[PROVIDED RECORDS Boundary: Start]

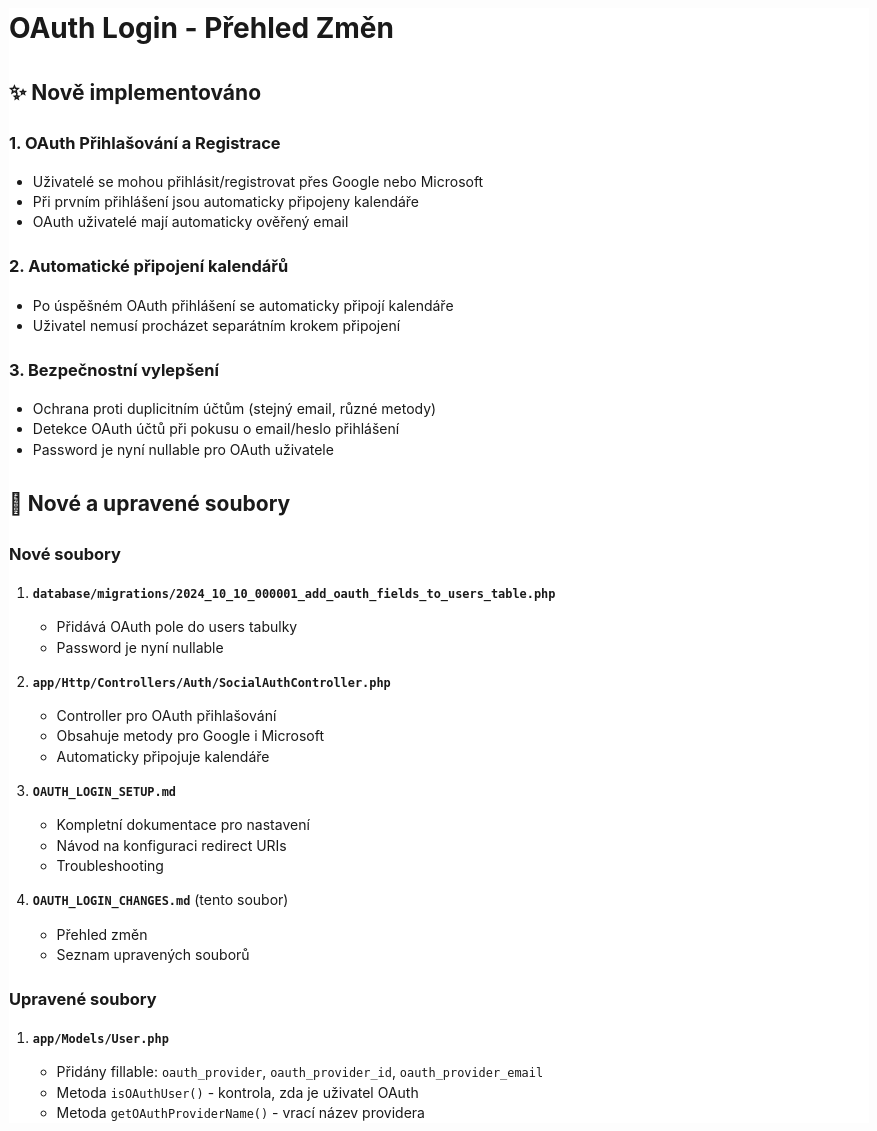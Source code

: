 # OAuth Login - Přehled Změn

## ✨ Nově implementováno

### 1. OAuth Přihlašování a Registrace

- Uživatelé se mohou přihlásit/registrovat přes Google nebo Microsoft
- Při prvním přihlášení jsou automaticky připojeny kalendáře
- OAuth uživatelé mají automaticky ověřený email

### 2. Automatické připojení kalendářů

- Po úspěšném OAuth přihlášení se automaticky připojí kalendáře
- Uživatel nemusí procházet separátním krokem připojení

### 3. Bezpečnostní vylepšení

- Ochrana proti duplicitním účtům (stejný email, různé metody)
- Detekce OAuth účtů při pokusu o email/heslo přihlášení
- Password je nyní nullable pro OAuth uživatele

## 📁 Nové a upravené soubory

### Nové soubory

1. **`database/migrations/2024_10_10_000001_add_oauth_fields_to_users_table.php`**

   - Přidává OAuth pole do users tabulky
   - Password je nyní nullable

2. **`app/Http/Controllers/Auth/SocialAuthController.php`**

   - Controller pro OAuth přihlašování
   - Obsahuje metody pro Google i Microsoft
   - Automaticky připojuje kalendáře

3. **`OAUTH_LOGIN_SETUP.md`**

   - Kompletní dokumentace pro nastavení
   - Návod na konfiguraci redirect URIs
   - Troubleshooting

4. **`OAUTH_LOGIN_CHANGES.md`** (tento soubor)
   - Přehled změn
   - Seznam upravených souborů

### Upravené soubory

1. **`app/Models/User.php`**

   - Přidány fillable: `oauth_provider`, `oauth_provider_id`, `oauth_provider_email`
   - Metoda `isOAuthUser()` - kontrola, zda je uživatel OAuth
   - Metoda `getOAuthProviderName()` - vrací název providera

[PROVIDED RECORDS Boundary: End]

> [TASK TO COMPLETE] Each record above should be returned unchanged, except that the pictures are dropped.

> [WORKED SOLUTION]
Source code

: # OAuth Login - Přehled Změn

## ✨ Nově implementováno

### 1. OAuth Přihlašování a Registrace

- Uživatelé se mohou přihlásit/registrovat přes Google nebo Microsoft
- Při prvním přihlášení jsou automaticky připojeny kalendáře
- OAuth uživatelé mají automaticky ověřený email

### 2. Automatické připojení kalendářů

- Po úspěšném OAuth přihlášení se automaticky připojí kalendáře
- Uživatel nemusí procházet separátním krokem připojení

### 3. Bezpečnostní vylepšení

- Ochrana proti duplicitním účtům (stejný email, různé metody)
- Detekce OAuth účtů při pokusu o email/heslo přihlášení
- Password je nyní nullable pro OAuth uživatele

## 📁 Nové a upravené soubory

### Nové soubory

1. **`database/migrations/2024_10_10_000001_add_oauth_fields_to_users_table.php`**

   - Přidává OAuth pole do users tabulky
   - Password je nyní nullable

2. **`app/Http/Controllers/Auth/SocialAuthController.php`**

   - Controller pro OAuth přihlašování
   - Obsahuje metody pro Google i Microsoft
   - Automaticky připojuje kalendáře

3. **`OAUTH_LOGIN_SETUP.md`**

   - Kompletní dokumentace pro nastavení
   - Návod na konfiguraci redirect URIs
   - Troubleshooting

4. **`OAUTH_LOGIN_CHANGES.md`** (tento soubor)
   - Přehled změn
   - Seznam upravených souborů

### Upravené soubory

1. **`app/Models/User.php`**

   - Přidány fillable: `oauth_provider`, `oauth_provider_id`, `oauth_provider_email`
   - Metoda `isOAuthUser()` - kontrola, zda je uživatel OAuth
   - Metoda `getOAuthProviderName()` - vrací název providera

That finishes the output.